## Task description
Only the lines from the one that contains "Clear build cache" through the last line of the records should appear, each printed exactly as it is.

## Data extracts
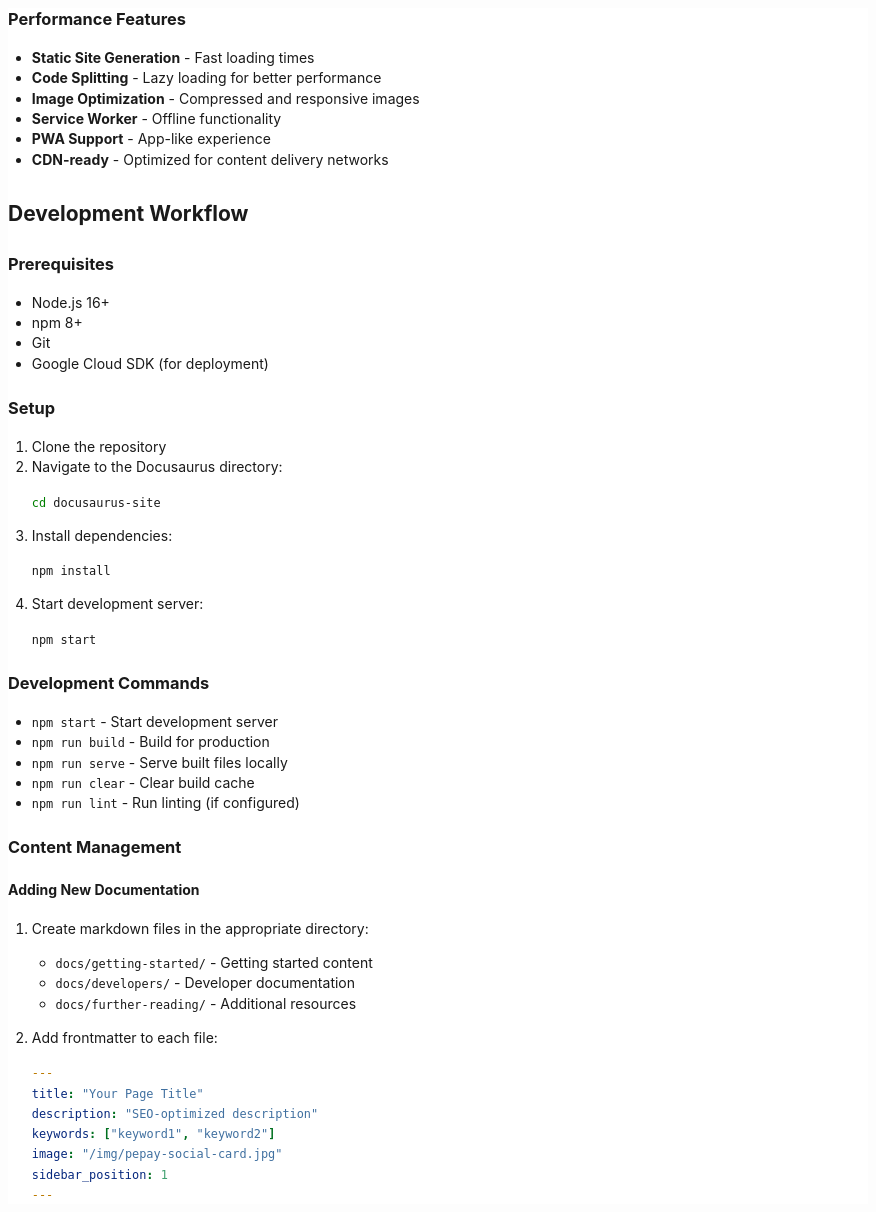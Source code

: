 ### Performance Features
- **Static Site Generation** - Fast loading times
- **Code Splitting** - Lazy loading for better performance
- **Image Optimization** - Compressed and responsive images
- **Service Worker** - Offline functionality
- **PWA Support** - App-like experience
- **CDN-ready** - Optimized for content delivery networks

## Development Workflow

### Prerequisites
- Node.js 16+
- npm 8+
- Git
- Google Cloud SDK (for deployment)

### Setup
1. Clone the repository
2. Navigate to the Docusaurus directory:
   ```bash
   cd docusaurus-site
   ```
3. Install dependencies:
   ```bash
   npm install
   ```
4. Start development server:
   ```bash
   npm start
   ```

### Development Commands
- `npm start` - Start development server
- `npm run build` - Build for production
- `npm run serve` - Serve built files locally
- `npm run clear` - Clear build cache
- `npm run lint` - Run linting (if configured)

### Content Management

#### Adding New Documentation
1. Create markdown files in the appropriate directory:
   - `docs/getting-started/` - Getting started content
   - `docs/developers/` - Developer documentation
   - `docs/further-reading/` - Additional resources

2. Add frontmatter to each file:
   ```yaml
   ---
   title: "Your Page Title"
   description: "SEO-optimized description"
   keywords: ["keyword1", "keyword2"]
   image: "/img/pepay-social-card.jpg"
   sidebar_position: 1
   ---
   ```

## Answer
- `npm run clear` - Clear build cache
- `npm run lint` - Run linting (if configured)

### Content Management

#### Adding New Documentation
1. Create markdown files in the appropriate directory:
   - `docs/getting-started/` - Getting started content
   - `docs/developers/` - Developer documentation
   - `docs/further-reading/` - Additional resources

2. Add frontmatter to each file:
   ```yaml
   ---
   title: "Your Page Title"
   description: "SEO-optimized description"
   keywords: ["keyword1", "keyword2"]
   image: "/img/pepay-social-card.jpg"
   sidebar_position: 1
   ---
   ```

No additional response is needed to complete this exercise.